Information shown
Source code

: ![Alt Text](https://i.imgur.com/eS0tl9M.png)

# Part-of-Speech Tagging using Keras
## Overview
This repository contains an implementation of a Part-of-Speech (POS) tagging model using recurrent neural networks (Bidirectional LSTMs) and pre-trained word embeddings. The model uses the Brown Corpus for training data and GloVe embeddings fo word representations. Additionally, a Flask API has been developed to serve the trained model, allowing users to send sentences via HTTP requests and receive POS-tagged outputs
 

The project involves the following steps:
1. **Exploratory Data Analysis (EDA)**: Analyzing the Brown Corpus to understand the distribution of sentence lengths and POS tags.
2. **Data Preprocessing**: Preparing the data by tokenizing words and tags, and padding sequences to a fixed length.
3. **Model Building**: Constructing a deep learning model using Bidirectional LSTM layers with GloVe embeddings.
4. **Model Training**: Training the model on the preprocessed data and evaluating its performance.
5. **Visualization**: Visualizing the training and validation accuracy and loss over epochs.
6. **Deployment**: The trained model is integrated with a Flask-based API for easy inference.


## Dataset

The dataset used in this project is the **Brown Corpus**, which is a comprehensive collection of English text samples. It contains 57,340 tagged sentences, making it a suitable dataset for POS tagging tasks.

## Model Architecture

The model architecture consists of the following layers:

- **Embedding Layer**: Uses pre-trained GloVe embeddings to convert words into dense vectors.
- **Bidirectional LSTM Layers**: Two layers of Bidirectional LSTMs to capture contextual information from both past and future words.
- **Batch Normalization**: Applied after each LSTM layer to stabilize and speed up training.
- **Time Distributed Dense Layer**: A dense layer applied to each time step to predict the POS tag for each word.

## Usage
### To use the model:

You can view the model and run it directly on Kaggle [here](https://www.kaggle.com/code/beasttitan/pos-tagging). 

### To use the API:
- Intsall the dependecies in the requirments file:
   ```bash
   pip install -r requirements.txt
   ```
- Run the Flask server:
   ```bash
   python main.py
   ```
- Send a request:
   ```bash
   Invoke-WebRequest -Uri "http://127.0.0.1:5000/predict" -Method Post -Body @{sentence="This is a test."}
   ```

What is required
Please output all the lines above exactly as given.

Task response
Source code

: ![Alt Text](https://i.imgur.com/eS0tl9M.png)

# Part-of-Speech Tagging using Keras
## Overview
This repository contains an implementation of a Part-of-Speech (POS) tagging model using recurrent neural networks (Bidirectional LSTMs) and pre-trained word embeddings. The model uses the Brown Corpus for training data and GloVe embeddings fo word representations. Additionally, a Flask API has been developed to serve the trained model, allowing users to send sentences via HTTP requests and receive POS-tagged outputs
 

The project involves the following steps:
1. **Exploratory Data Analysis (EDA)**: Analyzing the Brown Corpus to understand the distribution of sentence lengths and POS tags.
2. **Data Preprocessing**: Preparing the data by tokenizing words and tags, and padding sequences to a fixed length.
3. **Model Building**: Constructing a deep learning model using Bidirectional LSTM layers with GloVe embeddings.
4. **Model Training**: Training the model on the preprocessed data and evaluating its performance.
5. **Visualization**: Visualizing the training and validation accuracy and loss over epochs.
6. **Deployment**: The trained model is integrated with a Flask-based API for easy inference.


## Dataset

The dataset used in this project is the **Brown Corpus**, which is a comprehensive collection of English text samples. It contains 57,340 tagged sentences, making it a suitable dataset for POS tagging tasks.

## Model Architecture

The model architecture consists of the following layers:

- **Embedding Layer**: Uses pre-trained GloVe embeddings to convert words into dense vectors.
- **Bidirectional LSTM Layers**: Two layers of Bidirectional LSTMs to capture contextual information from both past and future words.
- **Batch Normalization**: Applied after each LSTM layer to stabilize and speed up training.
- **Time Distributed Dense Layer**: A dense layer applied to each time step to predict the POS tag for each word.

## Usage
### To use the model:

You can view the model and run it directly on Kaggle [here](https://www.kaggle.com/code/beasttitan/pos-tagging). 

### To use the API:
- Intsall the dependecies in the requirments file:
   ```bash
   pip install -r requirements.txt
   ```
- Run the Flask server:
   ```bash
   python main.py
   ```
- Send a request:
   ```bash
   Invoke-WebRequest -Uri "http://127.0.0.1:5000/predict" -Method Post -Body @{sentence="This is a test."}
   ```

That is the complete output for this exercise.